Joy Harjo has continued to inspire many artists and writers throughout her long and successful career as both a poet and musician, describing her work as “a memory on which to build.” Her latest book of poems, An American Sunrise, is a breathtaking collection about the beauty of her native homeland and the forced displacement of her own ancestors. This new book of poems will be the topic of an upcoming six-session-long seminar presented by Literary Arts and Delve Readers Seminars called Joy Harjo: American Sunrise. Each Thursday from March 25 to April 29, writer and educator Danielle Frandina will lead participants in the reading of Harjo’s 2019 release An American Sunrise and her 2012 memoir Crazy Brave.

23rd United States Poet Laureate Joy Harjo. Photograph by Karen Kuehn.

Open to all poetry lovers, the Joy Harjo: American Sunrise workshop will offer an engaging look into the works and early life of Harjo, examining how themes of ancestry, repetition, and loss exist within her work. On Tuesday, April 20, participants of this course will also be given access to Harjo’s much anticipated live lecture as part of the Portland Arts & Lectures Series.


Week 1: March 1-7

One Page Wednesday
Presented by Literary Arts
Wednesday, March 3
6:30-8 pm
Hosted Virtually
Free Event

One Page Wednesday, hosted by memoirist Natalie Serber, is an opportunity for writers to share or listen to one page of a current work in progress. Open to writers of all levels, participants will also get to hear work from featured reader, Molly Gaudry. Gaudry is the author of the verse novels Desire: A Haunting and We Take Me Apart, as well as Assistant Professor of Creative Writing and Literature at Stony Brook University.

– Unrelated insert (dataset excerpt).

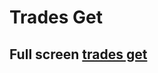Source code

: 

Trades Get
===

## Full screen [ trades get]( https://jaanga.github.io/sp500/trades-get/index.html )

Richard Brown in Conversation with Brian Benson
Presented by Powell’s Books
Wednesday, March 5
6 pm via ZOOM
Free Event

Richard Brown is a photographer, activist, and author working to empower Black people. A Black Portlander who has spent much of his life working to bridge the divide between police and the Black community, Brown joins author Brian Benson in conversation about his first book This Is Not For You, published by Oregon State University. Brown’s captivating memoir follows his first-hand experiences with fellow activists, both into squad cars and to regular meetings with mayors and police chiefs.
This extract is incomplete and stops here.